■ **DATA LISTING**
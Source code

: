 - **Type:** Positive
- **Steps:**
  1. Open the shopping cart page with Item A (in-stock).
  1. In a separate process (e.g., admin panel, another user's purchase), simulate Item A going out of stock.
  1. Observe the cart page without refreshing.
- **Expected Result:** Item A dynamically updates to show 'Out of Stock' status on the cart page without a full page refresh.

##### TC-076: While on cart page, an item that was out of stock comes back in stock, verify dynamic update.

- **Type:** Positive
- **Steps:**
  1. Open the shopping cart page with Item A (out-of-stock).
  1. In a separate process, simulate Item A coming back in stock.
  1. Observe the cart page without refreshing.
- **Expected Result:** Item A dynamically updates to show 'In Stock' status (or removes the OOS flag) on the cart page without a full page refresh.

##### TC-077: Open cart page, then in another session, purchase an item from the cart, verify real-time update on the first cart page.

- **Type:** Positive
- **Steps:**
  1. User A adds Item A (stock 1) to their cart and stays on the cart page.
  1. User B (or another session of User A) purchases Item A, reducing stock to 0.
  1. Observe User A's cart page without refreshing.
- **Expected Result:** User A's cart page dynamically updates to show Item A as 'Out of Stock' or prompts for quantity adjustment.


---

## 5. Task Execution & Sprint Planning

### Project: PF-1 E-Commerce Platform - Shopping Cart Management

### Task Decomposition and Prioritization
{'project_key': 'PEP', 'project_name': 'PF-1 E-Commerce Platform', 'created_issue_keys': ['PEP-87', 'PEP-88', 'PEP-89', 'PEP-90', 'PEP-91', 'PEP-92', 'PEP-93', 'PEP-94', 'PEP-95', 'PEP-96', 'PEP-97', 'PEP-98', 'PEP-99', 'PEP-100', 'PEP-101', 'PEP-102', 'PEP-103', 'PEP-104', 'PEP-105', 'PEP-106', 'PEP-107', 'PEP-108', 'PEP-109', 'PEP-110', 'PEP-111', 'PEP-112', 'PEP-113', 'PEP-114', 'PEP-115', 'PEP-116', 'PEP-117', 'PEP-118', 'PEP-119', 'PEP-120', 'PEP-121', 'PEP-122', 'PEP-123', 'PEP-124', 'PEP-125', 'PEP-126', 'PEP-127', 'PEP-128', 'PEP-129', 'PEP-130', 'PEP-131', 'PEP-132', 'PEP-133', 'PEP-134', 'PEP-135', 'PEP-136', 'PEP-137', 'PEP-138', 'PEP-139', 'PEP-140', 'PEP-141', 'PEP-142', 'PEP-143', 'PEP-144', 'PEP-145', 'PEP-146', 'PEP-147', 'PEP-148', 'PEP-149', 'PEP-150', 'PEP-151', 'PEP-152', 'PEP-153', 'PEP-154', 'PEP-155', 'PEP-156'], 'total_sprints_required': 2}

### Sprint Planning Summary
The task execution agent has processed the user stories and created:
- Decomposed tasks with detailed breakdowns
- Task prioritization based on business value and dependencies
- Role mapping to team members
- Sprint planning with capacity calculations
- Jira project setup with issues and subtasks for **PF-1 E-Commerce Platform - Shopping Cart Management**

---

■ **TASK REQUIREMENTS**
Copy out the records once more. Match them exactly.

■ **RESULT BELOW**
Source code

: - **Type:** Positive
- **Steps:**
  1. Open the shopping cart page with Item A (in-stock).
  1. In a separate process (e.g., admin panel, another user's purchase), simulate Item A going out of stock.
  1. Observe the cart page without refreshing.
- **Expected Result:** Item A dynamically updates to show 'Out of Stock' status on the cart page without a full page refresh.

##### TC-076: While on cart page, an item that was out of stock comes back in stock, verify dynamic update.

- **Type:** Positive
- **Steps:**
  1. Open the shopping cart page with Item A (out-of-stock).
  1. In a separate process, simulate Item A coming back in stock.
  1. Observe the cart page without refreshing.
- **Expected Result:** Item A dynamically updates to show 'In Stock' status (or removes the OOS flag) on the cart page without a full page refresh.

##### TC-077: Open cart page, then in another session, purchase an item from the cart, verify real-time update on the first cart page.

- **Type:** Positive
- **Steps:**
  1. User A adds Item A (stock 1) to their cart and stays on the cart page.
  1. User B (or another session of User A) purchases Item A, reducing stock to 0.
  1. Observe User A's cart page without refreshing.
- **Expected Result:** User A's cart page dynamically updates to show Item A as 'Out of Stock' or prompts for quantity adjustment.


---

## 5. Task Execution & Sprint Planning

### Project: PF-1 E-Commerce Platform - Shopping Cart Management

### Task Decomposition and Prioritization
{'project_key': 'PEP', 'project_name': 'PF-1 E-Commerce Platform', 'created_issue_keys': ['PEP-87', 'PEP-88', 'PEP-89', 'PEP-90', 'PEP-91', 'PEP-92', 'PEP-93', 'PEP-94', 'PEP-95', 'PEP-96', 'PEP-97', 'PEP-98', 'PEP-99', 'PEP-100', 'PEP-101', 'PEP-102', 'PEP-103', 'PEP-104', 'PEP-105', 'PEP-106', 'PEP-107', 'PEP-108', 'PEP-109', 'PEP-110', 'PEP-111', 'PEP-112', 'PEP-113', 'PEP-114', 'PEP-115', 'PEP-116', 'PEP-117', 'PEP-118', 'PEP-119', 'PEP-120', 'PEP-121', 'PEP-122', 'PEP-123', 'PEP-124', 'PEP-125', 'PEP-126', 'PEP-127', 'PEP-128', 'PEP-129', 'PEP-130', 'PEP-131', 'PEP-132', 'PEP-133', 'PEP-134', 'PEP-135', 'PEP-136', 'PEP-137', 'PEP-138', 'PEP-139', 'PEP-140', 'PEP-141', 'PEP-142', 'PEP-143', 'PEP-144', 'PEP-145', 'PEP-146', 'PEP-147', 'PEP-148', 'PEP-149', 'PEP-150', 'PEP-151', 'PEP-152', 'PEP-153', 'PEP-154', 'PEP-155', 'PEP-156'], 'total_sprints_required': 2}

### Sprint Planning Summary
The task execution agent has processed the user stories and created:
- Decomposed tasks with detailed breakdowns
- Task prioritization based on business value and dependencies
- Role mapping to team members
- Sprint planning with capacity calculations
- Jira project setup with issues and subtasks for **PF-1 E-Commerce Platform - Shopping Cart Management**

---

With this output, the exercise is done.